Collected data:
□ □ □

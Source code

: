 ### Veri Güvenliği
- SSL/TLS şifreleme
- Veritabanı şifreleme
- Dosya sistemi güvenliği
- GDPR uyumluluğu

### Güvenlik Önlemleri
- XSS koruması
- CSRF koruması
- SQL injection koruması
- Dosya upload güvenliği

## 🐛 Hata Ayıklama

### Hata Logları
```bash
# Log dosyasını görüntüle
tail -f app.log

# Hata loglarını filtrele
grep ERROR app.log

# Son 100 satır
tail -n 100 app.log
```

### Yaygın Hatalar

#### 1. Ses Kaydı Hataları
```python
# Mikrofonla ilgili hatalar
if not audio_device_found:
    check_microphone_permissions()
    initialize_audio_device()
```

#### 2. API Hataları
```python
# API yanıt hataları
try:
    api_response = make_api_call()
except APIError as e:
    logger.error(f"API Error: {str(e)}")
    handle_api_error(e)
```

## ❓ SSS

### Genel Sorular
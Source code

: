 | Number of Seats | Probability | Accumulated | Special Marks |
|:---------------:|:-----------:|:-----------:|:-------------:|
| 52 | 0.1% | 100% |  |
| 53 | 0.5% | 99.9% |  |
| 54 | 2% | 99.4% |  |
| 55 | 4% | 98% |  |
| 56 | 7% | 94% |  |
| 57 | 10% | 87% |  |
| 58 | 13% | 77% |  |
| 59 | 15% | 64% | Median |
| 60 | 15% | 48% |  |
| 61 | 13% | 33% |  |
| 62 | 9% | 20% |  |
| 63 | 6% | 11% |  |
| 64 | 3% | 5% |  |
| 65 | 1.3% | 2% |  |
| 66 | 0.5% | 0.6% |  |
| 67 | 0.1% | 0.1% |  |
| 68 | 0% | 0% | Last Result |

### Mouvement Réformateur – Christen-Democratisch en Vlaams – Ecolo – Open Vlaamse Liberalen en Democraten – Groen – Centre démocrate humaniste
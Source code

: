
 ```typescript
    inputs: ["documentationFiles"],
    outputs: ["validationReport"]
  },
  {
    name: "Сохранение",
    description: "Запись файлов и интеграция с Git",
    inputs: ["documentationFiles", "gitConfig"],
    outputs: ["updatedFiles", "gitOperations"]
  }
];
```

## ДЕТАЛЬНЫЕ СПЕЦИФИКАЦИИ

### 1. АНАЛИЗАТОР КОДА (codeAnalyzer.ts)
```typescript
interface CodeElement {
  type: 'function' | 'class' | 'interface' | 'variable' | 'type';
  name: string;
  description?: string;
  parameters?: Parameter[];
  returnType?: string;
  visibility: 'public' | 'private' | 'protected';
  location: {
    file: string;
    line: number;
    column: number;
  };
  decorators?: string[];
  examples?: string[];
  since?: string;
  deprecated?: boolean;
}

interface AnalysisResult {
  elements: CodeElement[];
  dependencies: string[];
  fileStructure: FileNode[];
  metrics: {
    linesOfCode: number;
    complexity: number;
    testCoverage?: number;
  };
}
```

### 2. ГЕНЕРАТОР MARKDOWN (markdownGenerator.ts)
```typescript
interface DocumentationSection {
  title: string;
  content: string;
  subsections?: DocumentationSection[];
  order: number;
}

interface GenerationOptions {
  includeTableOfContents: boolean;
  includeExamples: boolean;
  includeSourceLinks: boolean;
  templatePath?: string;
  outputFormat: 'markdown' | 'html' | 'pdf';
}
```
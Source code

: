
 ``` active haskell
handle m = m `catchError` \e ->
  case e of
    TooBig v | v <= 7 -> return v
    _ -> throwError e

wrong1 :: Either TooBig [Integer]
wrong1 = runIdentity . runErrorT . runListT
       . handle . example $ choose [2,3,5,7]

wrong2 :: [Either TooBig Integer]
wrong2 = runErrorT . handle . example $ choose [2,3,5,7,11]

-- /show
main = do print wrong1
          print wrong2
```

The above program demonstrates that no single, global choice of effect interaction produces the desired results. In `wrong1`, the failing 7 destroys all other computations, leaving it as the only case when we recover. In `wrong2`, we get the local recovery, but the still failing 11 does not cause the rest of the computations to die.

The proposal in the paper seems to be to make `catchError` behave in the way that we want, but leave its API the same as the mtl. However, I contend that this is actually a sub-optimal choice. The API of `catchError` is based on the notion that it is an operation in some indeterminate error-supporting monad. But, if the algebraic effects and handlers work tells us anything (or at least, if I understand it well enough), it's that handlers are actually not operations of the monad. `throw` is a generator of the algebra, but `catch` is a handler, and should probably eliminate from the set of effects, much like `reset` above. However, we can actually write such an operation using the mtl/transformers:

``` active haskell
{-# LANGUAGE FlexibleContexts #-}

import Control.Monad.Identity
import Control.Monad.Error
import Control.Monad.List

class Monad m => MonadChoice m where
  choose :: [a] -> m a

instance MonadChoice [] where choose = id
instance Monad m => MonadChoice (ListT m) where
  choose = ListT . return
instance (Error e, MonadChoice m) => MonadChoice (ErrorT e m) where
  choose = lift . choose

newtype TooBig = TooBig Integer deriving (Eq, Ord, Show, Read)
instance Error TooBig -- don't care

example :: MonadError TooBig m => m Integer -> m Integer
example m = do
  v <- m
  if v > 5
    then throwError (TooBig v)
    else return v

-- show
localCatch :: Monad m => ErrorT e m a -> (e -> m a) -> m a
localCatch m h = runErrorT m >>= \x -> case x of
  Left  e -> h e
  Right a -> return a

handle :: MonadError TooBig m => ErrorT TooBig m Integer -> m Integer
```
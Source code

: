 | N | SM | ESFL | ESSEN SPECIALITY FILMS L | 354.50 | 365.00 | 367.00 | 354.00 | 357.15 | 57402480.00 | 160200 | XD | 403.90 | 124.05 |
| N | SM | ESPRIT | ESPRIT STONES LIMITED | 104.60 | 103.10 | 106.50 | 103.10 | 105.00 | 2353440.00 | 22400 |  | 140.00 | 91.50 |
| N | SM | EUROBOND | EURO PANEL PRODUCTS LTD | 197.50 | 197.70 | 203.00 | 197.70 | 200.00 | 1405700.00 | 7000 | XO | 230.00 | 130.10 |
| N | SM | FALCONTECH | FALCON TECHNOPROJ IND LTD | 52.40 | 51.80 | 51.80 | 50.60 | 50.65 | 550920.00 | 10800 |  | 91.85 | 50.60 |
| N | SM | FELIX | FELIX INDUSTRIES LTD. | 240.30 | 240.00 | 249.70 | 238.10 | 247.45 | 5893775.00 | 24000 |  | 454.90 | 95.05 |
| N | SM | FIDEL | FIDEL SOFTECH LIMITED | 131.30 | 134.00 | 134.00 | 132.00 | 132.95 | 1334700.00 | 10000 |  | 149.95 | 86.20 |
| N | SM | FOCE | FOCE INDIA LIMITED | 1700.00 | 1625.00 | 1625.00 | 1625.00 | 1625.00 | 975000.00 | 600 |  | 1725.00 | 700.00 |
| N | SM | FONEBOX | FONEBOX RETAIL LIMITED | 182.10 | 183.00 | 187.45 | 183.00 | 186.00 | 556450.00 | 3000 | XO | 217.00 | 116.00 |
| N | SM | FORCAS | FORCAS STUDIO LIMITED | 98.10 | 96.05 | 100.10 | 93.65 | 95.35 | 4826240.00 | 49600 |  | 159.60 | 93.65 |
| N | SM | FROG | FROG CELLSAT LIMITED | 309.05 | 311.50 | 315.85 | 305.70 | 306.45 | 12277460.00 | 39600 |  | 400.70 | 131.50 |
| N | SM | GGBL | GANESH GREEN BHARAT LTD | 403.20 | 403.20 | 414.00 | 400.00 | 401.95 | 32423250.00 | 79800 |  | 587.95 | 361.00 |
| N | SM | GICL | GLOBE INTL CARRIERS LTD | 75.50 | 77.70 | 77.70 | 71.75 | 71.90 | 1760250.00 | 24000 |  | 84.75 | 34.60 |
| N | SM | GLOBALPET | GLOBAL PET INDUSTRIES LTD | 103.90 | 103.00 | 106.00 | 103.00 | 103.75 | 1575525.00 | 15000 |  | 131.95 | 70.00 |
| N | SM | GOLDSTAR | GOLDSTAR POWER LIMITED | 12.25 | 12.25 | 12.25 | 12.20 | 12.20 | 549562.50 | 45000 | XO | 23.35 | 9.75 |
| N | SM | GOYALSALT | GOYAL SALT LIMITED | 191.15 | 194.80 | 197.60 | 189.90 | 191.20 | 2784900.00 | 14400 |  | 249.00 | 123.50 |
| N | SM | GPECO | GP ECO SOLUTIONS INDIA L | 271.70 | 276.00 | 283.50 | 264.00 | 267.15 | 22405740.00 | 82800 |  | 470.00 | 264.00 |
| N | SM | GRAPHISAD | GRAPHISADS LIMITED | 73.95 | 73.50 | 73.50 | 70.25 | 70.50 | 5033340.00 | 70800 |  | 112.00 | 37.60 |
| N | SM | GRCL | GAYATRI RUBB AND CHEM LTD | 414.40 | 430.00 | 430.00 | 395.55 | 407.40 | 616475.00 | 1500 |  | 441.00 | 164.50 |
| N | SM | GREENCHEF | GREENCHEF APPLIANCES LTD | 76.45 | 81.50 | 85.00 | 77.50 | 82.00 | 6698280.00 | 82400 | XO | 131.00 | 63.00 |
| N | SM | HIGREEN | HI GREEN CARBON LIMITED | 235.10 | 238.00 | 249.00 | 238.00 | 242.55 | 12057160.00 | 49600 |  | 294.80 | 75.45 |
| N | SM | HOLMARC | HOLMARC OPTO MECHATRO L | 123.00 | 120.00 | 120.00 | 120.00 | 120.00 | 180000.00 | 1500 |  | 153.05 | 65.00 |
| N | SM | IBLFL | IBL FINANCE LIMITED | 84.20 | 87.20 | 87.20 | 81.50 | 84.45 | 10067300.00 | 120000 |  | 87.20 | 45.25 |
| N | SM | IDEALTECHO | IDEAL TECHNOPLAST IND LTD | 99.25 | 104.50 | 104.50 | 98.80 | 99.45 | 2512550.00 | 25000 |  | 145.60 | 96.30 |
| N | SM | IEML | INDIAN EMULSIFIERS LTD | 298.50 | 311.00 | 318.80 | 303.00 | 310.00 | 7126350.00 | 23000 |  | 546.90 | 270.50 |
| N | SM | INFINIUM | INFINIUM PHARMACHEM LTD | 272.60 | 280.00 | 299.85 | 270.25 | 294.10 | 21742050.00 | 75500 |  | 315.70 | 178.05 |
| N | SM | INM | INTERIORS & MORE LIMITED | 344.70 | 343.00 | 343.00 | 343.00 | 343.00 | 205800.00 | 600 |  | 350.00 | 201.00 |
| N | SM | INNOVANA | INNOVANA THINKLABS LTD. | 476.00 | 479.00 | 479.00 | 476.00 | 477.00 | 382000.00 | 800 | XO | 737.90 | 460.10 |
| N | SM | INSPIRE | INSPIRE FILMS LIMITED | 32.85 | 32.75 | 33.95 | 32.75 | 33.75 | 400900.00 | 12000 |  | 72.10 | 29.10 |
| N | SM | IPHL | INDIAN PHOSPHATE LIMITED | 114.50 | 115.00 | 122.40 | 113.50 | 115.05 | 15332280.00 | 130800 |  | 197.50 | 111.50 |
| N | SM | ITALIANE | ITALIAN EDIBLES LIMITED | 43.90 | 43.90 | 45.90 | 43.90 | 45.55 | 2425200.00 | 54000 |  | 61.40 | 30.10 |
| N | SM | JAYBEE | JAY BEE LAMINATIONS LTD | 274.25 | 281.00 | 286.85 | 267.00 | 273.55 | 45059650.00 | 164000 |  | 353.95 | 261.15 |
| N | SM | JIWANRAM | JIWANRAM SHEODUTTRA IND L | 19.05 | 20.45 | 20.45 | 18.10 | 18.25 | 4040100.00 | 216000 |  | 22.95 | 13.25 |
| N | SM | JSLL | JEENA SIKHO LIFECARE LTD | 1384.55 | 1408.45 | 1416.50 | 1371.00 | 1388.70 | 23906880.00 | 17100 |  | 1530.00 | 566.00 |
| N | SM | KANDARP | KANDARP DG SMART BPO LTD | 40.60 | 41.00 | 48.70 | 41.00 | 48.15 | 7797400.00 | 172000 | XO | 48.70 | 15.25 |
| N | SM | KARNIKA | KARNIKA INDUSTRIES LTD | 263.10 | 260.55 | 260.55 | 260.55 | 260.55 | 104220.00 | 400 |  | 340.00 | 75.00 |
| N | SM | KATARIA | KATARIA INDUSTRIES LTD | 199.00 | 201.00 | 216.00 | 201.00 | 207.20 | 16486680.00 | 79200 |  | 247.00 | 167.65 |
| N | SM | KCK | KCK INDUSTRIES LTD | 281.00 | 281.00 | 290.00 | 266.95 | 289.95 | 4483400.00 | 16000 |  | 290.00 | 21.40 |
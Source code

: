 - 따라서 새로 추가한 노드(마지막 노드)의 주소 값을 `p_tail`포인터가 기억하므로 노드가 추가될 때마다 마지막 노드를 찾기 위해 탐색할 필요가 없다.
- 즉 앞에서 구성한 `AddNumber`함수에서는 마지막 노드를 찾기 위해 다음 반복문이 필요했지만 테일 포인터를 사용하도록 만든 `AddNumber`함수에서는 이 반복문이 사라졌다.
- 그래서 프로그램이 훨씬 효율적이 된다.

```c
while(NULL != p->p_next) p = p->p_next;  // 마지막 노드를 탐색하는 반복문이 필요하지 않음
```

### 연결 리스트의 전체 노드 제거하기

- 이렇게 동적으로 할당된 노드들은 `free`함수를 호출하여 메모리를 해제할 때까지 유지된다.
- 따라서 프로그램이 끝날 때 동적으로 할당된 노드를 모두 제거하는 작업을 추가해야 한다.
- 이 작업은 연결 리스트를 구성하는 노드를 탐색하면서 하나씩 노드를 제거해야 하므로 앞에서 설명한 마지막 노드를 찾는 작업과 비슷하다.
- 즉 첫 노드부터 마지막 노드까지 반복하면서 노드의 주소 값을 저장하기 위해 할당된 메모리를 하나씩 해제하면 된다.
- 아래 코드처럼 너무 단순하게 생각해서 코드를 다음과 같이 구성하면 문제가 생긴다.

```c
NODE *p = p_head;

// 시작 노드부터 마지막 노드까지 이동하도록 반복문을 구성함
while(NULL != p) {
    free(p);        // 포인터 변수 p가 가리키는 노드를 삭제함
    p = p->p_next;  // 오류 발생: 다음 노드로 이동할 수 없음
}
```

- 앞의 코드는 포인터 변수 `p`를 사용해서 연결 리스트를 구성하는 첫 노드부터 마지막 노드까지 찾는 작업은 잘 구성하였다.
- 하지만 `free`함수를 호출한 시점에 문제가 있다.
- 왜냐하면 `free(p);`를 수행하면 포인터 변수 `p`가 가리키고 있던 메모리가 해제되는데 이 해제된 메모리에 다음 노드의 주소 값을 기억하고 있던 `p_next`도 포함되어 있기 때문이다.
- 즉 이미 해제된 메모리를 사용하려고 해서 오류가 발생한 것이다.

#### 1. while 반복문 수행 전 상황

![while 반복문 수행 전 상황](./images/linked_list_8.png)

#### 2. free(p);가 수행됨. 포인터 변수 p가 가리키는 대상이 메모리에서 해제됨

□ □ □

- [To do] Provide an exact transcript of the lines from the one that holds "탐색할 필요가 없다." through the final line of the data above.

- [Task answer]
: - 따라서 새로 추가한 노드(마지막 노드)의 주소 값을 `p_tail`포인터가 기억하므로 노드가 추가될 때마다 마지막 노드를 찾기 위해 탐색할 필요가 없다.
- 즉 앞에서 구성한 `AddNumber`함수에서는 마지막 노드를 찾기 위해 다음 반복문이 필요했지만 테일 포인터를 사용하도록 만든 `AddNumber`함수에서는 이 반복문이 사라졌다.
- 그래서 프로그램이 훨씬 효율적이 된다.

```c
while(NULL != p->p_next) p = p->p_next;  // 마지막 노드를 탐색하는 반복문이 필요하지 않음
```

### 연결 리스트의 전체 노드 제거하기

- 이렇게 동적으로 할당된 노드들은 `free`함수를 호출하여 메모리를 해제할 때까지 유지된다.
- 따라서 프로그램이 끝날 때 동적으로 할당된 노드를 모두 제거하는 작업을 추가해야 한다.
- 이 작업은 연결 리스트를 구성하는 노드를 탐색하면서 하나씩 노드를 제거해야 하므로 앞에서 설명한 마지막 노드를 찾는 작업과 비슷하다.
- 즉 첫 노드부터 마지막 노드까지 반복하면서 노드의 주소 값을 저장하기 위해 할당된 메모리를 하나씩 해제하면 된다.
- 아래 코드처럼 너무 단순하게 생각해서 코드를 다음과 같이 구성하면 문제가 생긴다.

```c
NODE *p = p_head;

// 시작 노드부터 마지막 노드까지 이동하도록 반복문을 구성함
while(NULL != p) {
    free(p);        // 포인터 변수 p가 가리키는 노드를 삭제함
    p = p->p_next;  // 오류 발생: 다음 노드로 이동할 수 없음
}
```

- 앞의 코드는 포인터 변수 `p`를 사용해서 연결 리스트를 구성하는 첫 노드부터 마지막 노드까지 찾는 작업은 잘 구성하였다.
- 하지만 `free`함수를 호출한 시점에 문제가 있다.
- 왜냐하면 `free(p);`를 수행하면 포인터 변수 `p`가 가리키고 있던 메모리가 해제되는데 이 해제된 메모리에 다음 노드의 주소 값을 기억하고 있던 `p_next`도 포함되어 있기 때문이다.
- 즉 이미 해제된 메모리를 사용하려고 해서 오류가 발생한 것이다.

#### 1. while 반복문 수행 전 상황

![while 반복문 수행 전 상황](./images/linked_list_8.png)

#### 2. free(p);가 수행됨. 포인터 변수 p가 가리키는 대상이 메모리에서 해제됨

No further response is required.